Give every line of the records exactly, please, from the first up to and including the one containing "##### messageLevel".

________

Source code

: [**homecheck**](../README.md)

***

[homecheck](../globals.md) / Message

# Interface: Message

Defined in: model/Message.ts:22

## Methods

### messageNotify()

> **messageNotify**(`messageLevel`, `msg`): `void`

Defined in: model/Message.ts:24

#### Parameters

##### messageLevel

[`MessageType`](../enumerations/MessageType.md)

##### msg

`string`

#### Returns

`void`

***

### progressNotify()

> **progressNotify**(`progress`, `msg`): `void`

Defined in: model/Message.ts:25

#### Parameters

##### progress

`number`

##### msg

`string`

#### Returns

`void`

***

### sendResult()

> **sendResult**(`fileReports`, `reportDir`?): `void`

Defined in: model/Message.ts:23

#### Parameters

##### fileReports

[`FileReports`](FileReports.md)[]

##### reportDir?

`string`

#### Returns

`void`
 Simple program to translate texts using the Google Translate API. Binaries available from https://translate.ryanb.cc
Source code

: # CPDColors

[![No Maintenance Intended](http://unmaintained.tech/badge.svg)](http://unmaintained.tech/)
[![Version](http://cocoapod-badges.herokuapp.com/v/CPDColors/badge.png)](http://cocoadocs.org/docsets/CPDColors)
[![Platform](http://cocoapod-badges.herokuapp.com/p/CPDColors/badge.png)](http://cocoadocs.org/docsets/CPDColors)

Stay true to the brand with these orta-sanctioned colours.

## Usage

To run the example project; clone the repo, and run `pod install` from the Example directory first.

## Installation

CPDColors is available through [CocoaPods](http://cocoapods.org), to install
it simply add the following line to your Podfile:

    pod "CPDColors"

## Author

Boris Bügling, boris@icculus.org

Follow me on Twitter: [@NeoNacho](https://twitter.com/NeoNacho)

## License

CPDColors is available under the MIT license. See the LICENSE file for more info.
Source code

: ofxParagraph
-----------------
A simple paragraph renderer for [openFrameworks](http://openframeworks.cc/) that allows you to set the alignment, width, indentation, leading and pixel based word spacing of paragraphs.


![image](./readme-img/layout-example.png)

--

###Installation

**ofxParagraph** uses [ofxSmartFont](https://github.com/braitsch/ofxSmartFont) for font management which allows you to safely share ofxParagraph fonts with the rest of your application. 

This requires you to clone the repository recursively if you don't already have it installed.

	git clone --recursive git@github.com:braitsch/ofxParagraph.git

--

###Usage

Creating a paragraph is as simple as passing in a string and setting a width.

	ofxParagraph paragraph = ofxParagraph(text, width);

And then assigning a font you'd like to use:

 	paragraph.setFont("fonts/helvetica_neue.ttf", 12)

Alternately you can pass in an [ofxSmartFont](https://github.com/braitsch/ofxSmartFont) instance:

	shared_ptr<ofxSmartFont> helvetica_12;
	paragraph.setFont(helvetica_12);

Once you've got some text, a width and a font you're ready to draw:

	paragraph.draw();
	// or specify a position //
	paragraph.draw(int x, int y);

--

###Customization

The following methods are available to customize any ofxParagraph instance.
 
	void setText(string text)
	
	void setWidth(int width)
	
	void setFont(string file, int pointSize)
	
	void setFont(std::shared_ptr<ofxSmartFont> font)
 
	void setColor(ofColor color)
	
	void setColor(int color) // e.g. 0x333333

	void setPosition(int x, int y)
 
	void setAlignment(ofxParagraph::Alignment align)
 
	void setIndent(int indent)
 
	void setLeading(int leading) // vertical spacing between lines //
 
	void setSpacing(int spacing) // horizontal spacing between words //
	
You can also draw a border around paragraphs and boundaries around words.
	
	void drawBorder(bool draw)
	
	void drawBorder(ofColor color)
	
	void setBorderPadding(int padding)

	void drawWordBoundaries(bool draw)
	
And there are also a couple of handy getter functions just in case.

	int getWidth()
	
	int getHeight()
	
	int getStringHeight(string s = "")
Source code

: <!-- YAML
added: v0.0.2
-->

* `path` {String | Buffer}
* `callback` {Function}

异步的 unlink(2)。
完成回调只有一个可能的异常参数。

________

• [YOUR RESPONSE]
Source code

: [**homecheck**](../README.md)

***

[homecheck](../globals.md) / Message

# Interface: Message

Defined in: model/Message.ts:22

## Methods

### messageNotify()

> **messageNotify**(`messageLevel`, `msg`): `void`

Defined in: model/Message.ts:24

#### Parameters

##### messageLevel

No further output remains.